A week after the company filed a lawsuit demanding an injunction on three Disney films, Rearden has now submitted three more lawsuits over motion capture technology that it contends was stolen. One lawsuit demands that Fox be enjoined from distributing Deadpool, Night at the Museum: Secret of the Tomb and Fantastic Four. A second lawsuit aims at Paramount’s Terminator: Genisys. And a third goes after Crystal Dynamics for an Xbox game called Rise of the Tomb Raider.
The plaintiff, a firm incubated by Silicon Valley entrepreneur Steve Perlman, claims to have perfected a technology called MOVA, which captures facial expressions to create photorealistic computer graphic effects. Rearden has battled with Digital Domain 3.0, and last year after an FBI investigation into economic espionage, scored an injunction against two Chinese firms that purchased the technology being licensed. Digital Domain is challenging the injunction before the United States Court of Appeals for the Federal Circuit.
Now, Rearden is looking to do something about technology it says was used to make Arnold Schwarzenegger look much younger in the most recent Terminator film and to make Colossus appear as the character did in X-Men comics.
Rearden says it had contracts with the studios for prior films. The plaintiff says it licensed its technology to Fox for Percy Jackson & The Olympians: The Lightning Thief and to Paramount for The Curious Case of Benjamin Button, which won an Academy Award for its reverse aging of Brad Pitt’s face.
The complaints (here’s one) further accuse the studios of having “secretly contracted with the thieves,” and notwithstanding the “widely-reported litigation,” to having flaunted use of the allegedly stolen tech.
Somewhat unusually, the latest lawsuits bring no patent infringement claims.
Instead, Rearden is asserting copyright infringement connected with the “output” of its software program — including skin texture, makeup pattern, captured surface and something called tracking mesh. Rearden is also claiming trademark infringement from the way that the studios have been advertising and promoting the VFX in their films.

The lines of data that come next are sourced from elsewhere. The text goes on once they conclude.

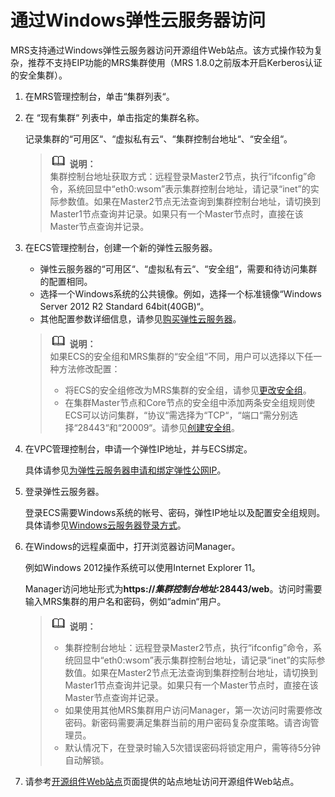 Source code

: # 通过Windows弹性云服务器访问<a name="ZH-CN_TOPIC_0173264860"></a>

MRS支持通过Windows弹性云服务器访问开源组件Web站点。该方式操作较为复杂，推荐不支持EIP功能的MRS集群使用（MRS 1.8.0之前版本开启Kerberos认证的安全集群）。

1.  在MRS管理控制台，单击“集群列表“。
2.  在  “现有集群“  列表中，单击指定的集群名称。

    记录集群的“可用区“、“虚拟私有云“、“集群控制台地址“、“安全组“。

    >![](public_sys-resources/icon-note.gif) **说明：**   
    >集群控制台地址获取方式：远程登录Master2节点，执行“ifconfig”命令，系统回显中“eth0:wsom”表示集群控制台地址，请记录“inet”的实际参数值。如果在Master2节点无法查询到集群控制台地址，请切换到Master1节点查询并记录。如果只有一个Master节点时，直接在该Master节点查询并记录。  

3.  在ECS管理控制台，创建一个新的弹性云服务器。

    -   弹性云服务器的“可用区“、“虚拟私有云“、“安全组“，需要和待访问集群的配置相同。
    -   选择一个Windows系统的公共镜像。例如，选择一个标准镜像“Windows Server 2012 R2 Standard 64bit\(40GB\)“。
    -   其他配置参数详细信息，请参见[购买弹性云服务器](https://support.huaweicloud.com/qs-ecs/zh-cn_topic_0021831611.html)。

    >![](public_sys-resources/icon-note.gif) **说明：**   
    >如果ECS的安全组和MRS集群的“安全组“不同，用户可以选择以下任一种方法修改配置：  
    >-   将ECS的安全组修改为MRS集群的安全组，请参见[更改安全组](https://support.huaweicloud.com/usermanual-ecs/zh-cn_topic_0093492517.html)。  
    >-   在集群Master节点和Core节点的安全组中添加两条安全组规则使ECS可以访问集群，“协议“需选择为“TCP“，“端口“需分别选择“28443“和“20009“。请参见[创建安全组](https://support.huaweicloud.com/usermanual-vpc/zh-cn_topic_0013748715.html)。  

4.  在VPC管理控制台，申请一个弹性IP地址，并与ECS绑定。

    具体请参见[为弹性云服务器申请和绑定弹性公网IP](https://support.huaweicloud.com/usermanual-vpc/zh-cn_topic_0013748738.html)。

5.  登录弹性云服务器。

    登录ECS需要Windows系统的帐号、密码，弹性IP地址以及配置安全组规则。具体请参见[Windows云服务器登录方式](https://support.huaweicloud.com/usermanual-ecs/zh-cn_topic_0092494943.html)。

6.  在Windows的远程桌面中，打开浏览器访问Manager。

    例如Windows 2012操作系统可以使用Internet Explorer 11。

    Manager访问地址形式为**https://_集群控制台地址_:28443/web**。访问时需要输入MRS集群的用户名和密码，例如“admin“用户。

    >![](public_sys-resources/icon-note.gif) **说明：**   
    >-   集群控制台地址：远程登录Master2节点，执行“ifconfig”命令，系统回显中“eth0:wsom”表示集群控制台地址，请记录“inet”的实际参数值。如果在Master2节点无法查询到集群控制台地址，请切换到Master1节点查询并记录。如果只有一个Master节点时，直接在该Master节点查询并记录。  
    >-   如果使用其他MRS集群用户访问Manager，第一次访问时需要修改密码。新密码需要满足集群当前的用户密码复杂度策略。请咨询管理员。  
    >-   默认情况下，在登录时输入5次错误密码将锁定用户，需等待5分钟自动解锁。  

7.  请参考[开源组件Web站点](开源组件Web站点.md)页面提供的站点地址访问开源组件Web站点。

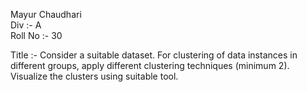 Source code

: Mayur Chaudhari <br>
Div :- A <br>
Roll No :- 30 <br>

Title :- 
Consider a suitable dataset. For clustering of data instances in different groups, apply different clustering techniques (minimum 2). Visualize the clusters using suitable tool.

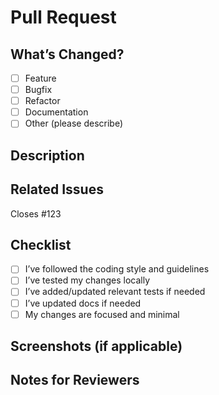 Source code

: # Pull Request

## What’s Changed?

<!-- Briefly summarize the changes in this PR -->

- [ ] Feature
- [ ] Bugfix
- [ ] Refactor
- [ ] Documentation
- [ ] Other (please describe)

## Description

<!-- Describe what this PR does and why it matters -->

## Related Issues

<!-- If this PR closes an issue, reference it like so: -->

Closes #123

## Checklist

- [ ] I’ve followed the coding style and guidelines
- [ ] I’ve tested my changes locally
- [ ] I’ve added/updated relevant tests if needed
- [ ] I’ve updated docs if needed
- [ ] My changes are focused and minimal

## Screenshots (if applicable)

<!-- UI changes? Paste screenshots or screen recordings here -->

## Notes for Reviewers

<!-- Anything the reviewers should pay special attention to? --> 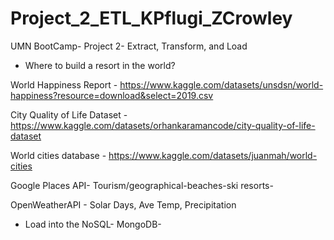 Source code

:# Project_2_ETL_KPflugi_ZCrowley
UMN BootCamp- Project 2- Extract, Transform, and Load 

- Where to build a resort in the world? 

World Happiness Report - https://www.kaggle.com/datasets/unsdsn/world-happiness?resource=download&select=2019.csv 

City Quality of Life Dataset - https://www.kaggle.com/datasets/orhankaramancode/city-quality-of-life-dataset

World cities database - https://www.kaggle.com/datasets/juanmah/world-cities

Google Places API- Tourism/geographical-beaches-ski resorts-

OpenWeatherAPI - Solar Days, Ave Temp, Precipitation


- Load into the NoSQL- MongoDB-

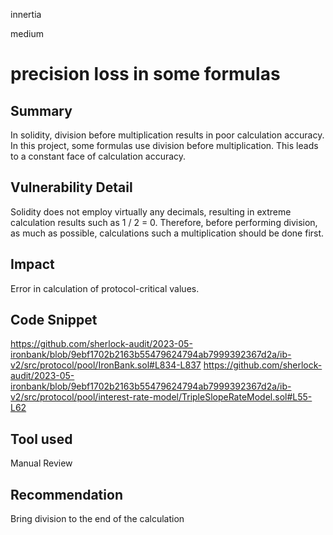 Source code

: innertia

medium

# precision loss in some formulas

## Summary
In solidity, division before multiplication results in poor calculation accuracy.
In this project, some formulas use division before multiplication. This leads to a constant face of calculation accuracy.
## Vulnerability Detail
Solidity does not employ virtually any decimals, resulting in extreme calculation results such as 1 / 2 = 0.
Therefore, before performing division, as much as possible, calculations such a multiplication should be done first.
## Impact
Error in calculation of protocol-critical values.
## Code Snippet
https://github.com/sherlock-audit/2023-05-ironbank/blob/9ebf1702b2163b55479624794ab7999392367d2a/ib-v2/src/protocol/pool/IronBank.sol#L834-L837
https://github.com/sherlock-audit/2023-05-ironbank/blob/9ebf1702b2163b55479624794ab7999392367d2a/ib-v2/src/protocol/pool/interest-rate-model/TripleSlopeRateModel.sol#L55-L62
## Tool used

Manual Review

## Recommendation
Bring division to the end of the calculation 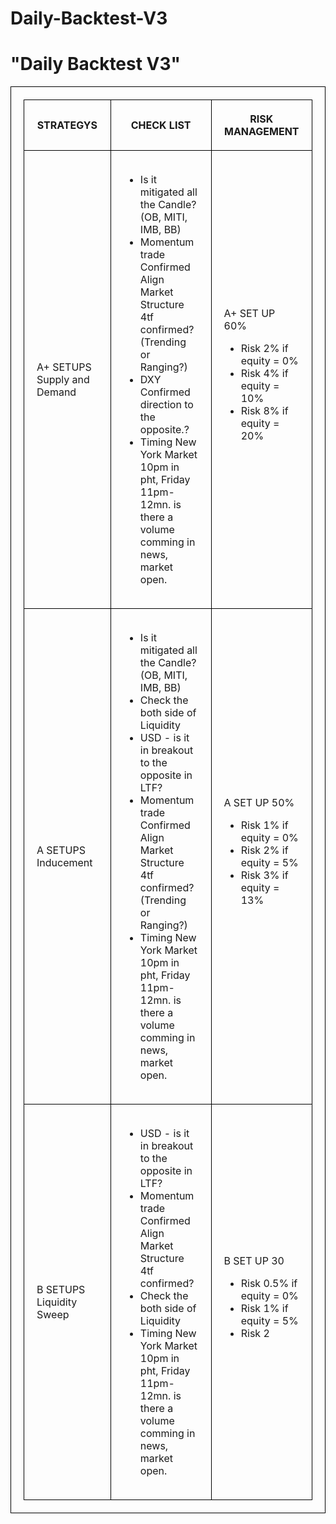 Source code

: # Daily-Backtest-V3
<html>
  <head>
    <h1>"Daily Backtest V3"</h1>
    <style>
      table, th, td {
        border: 1px solid black;
        padding: 20px;
      }
    </style>
  </head>
  <body>
    <table>
      <tr>
        <th>STRATEGYS</th>
        <th>CHECK LIST</th>
        <th>RISK MANAGEMENT</th>
      </tr>
      <tr>
        <td>A+ SETUPS
          Supply and Demand
        </td>
        <td>
          <ul>
            <li>Is it mitigated all the Candle? (OB, MITI, IMB, BB)</li>
            <li>Momentum trade Confirmed Align Market Structure 4tf confirmed? (Trending or Ranging?)</li>
            <li>DXY Confirmed direction to the opposite.?</li>
            <li>Timing New York Market 10pm in pht, Friday 11pm-12mn. is there a volume comming in news, market  open.</li>
          </ul>
        </td>
        <td>A+ SET UP 60%
            <ul>
              <li>Risk 2% if equity = 0%</li>
              <li>Risk 4% if equity = 10% </li>
              <li>Risk 8% if equity = 20%</li>
            </ul>
        </td>
      </tr>
      <tr>
        <td>A SETUPS
          Inducement</td>
        <td>
          <ul>
            <li>Is it mitigated all the Candle? (OB, MITI, IMB, BB)</li>
            <li>Check the both side of Liquidity</li>
            <li>USD - is it in breakout to the opposite in LTF?</li>
            <li>Momentum trade Confirmed Align Market Structure 4tf confirmed? (Trending or Ranging?)</li>
            <li>Timing New York Market 10pm in pht, Friday 11pm-12mn. is there a volume comming in news, market  open.</li>
          </ul>
        </td>
        <td>A SET UP 50%
          <ul>
            <li>Risk 1% if equity = 0%</li>
            <li>Risk 2% if equity = 5% </li>
            <li>Risk 3% if equity = 13%</li>
          </ul>
        </td>
      </tr>
      <tr>
        <td>B SETUPS
          Liquidity Sweep</td>
        <td>
          <ul>
            <li>USD - is it in breakout to the opposite in LTF?</li>
            <li>Momentum trade Confirmed Align Market Structure 4tf confirmed?</li>
            <li>Check the both side of Liquidity</li>
            <li>Timing New York Market 10pm in pht, Friday 11pm-12mn. is there a volume comming in news, market  open.</li>
          </ul>
        </td>
        <td>B SET UP 30
          <ul>
            <li>Risk 0.5% if equity = 0%</li>
            <li>Risk 1% if equity = 5% </li>
            <li>Risk 2
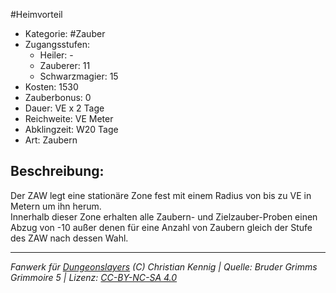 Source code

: #Heimvorteil  
- Kategorie: #Zauber  
- Zugangsstufen:  
  - Heiler: -  
  - Zauberer: 11  
  - Schwarzmagier: 15  
- Kosten: 1530  
- Zauberbonus: 0  
- Dauer: VE x 2 Tage  
- Reichweite: VE Meter  
- Abklingzeit: W20 Tage  
- Art: Zaubern     

## Beschreibung:
Der ZAW legt eine stationäre Zone fest mit einem Radius von bis zu VE in Metern um ihn herum.<br>Innerhalb dieser Zone erhalten alle Zaubern- und Zielzauber-Proben einen Abzug von -10 außer denen für eine Anzahl von Zaubern gleich der Stufe des ZAW nach dessen Wahl.


___
*Fanwerk für [Dungeonslayers](https://www.dungeonslayers.net/) (C) Christian Kennig | Quelle: Bruder Grimms Grimmoire 5 | Lizenz: [CC-BY-NC-SA 4.0](https://creativecommons.org/licenses/by-nc-sa/4.0/deed.de)*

The claims could provoke Dastar-type arguments from the defendants over the intellectual property mash-up ambiguities and be scrutinized on whether expression is really being misappropriated, but for now, Rearden and its attorneys at Hagens Berman are clearly attempting to send a message a year after some observers were sounding alarms about the legally controversial technology being widely used in Hollywood.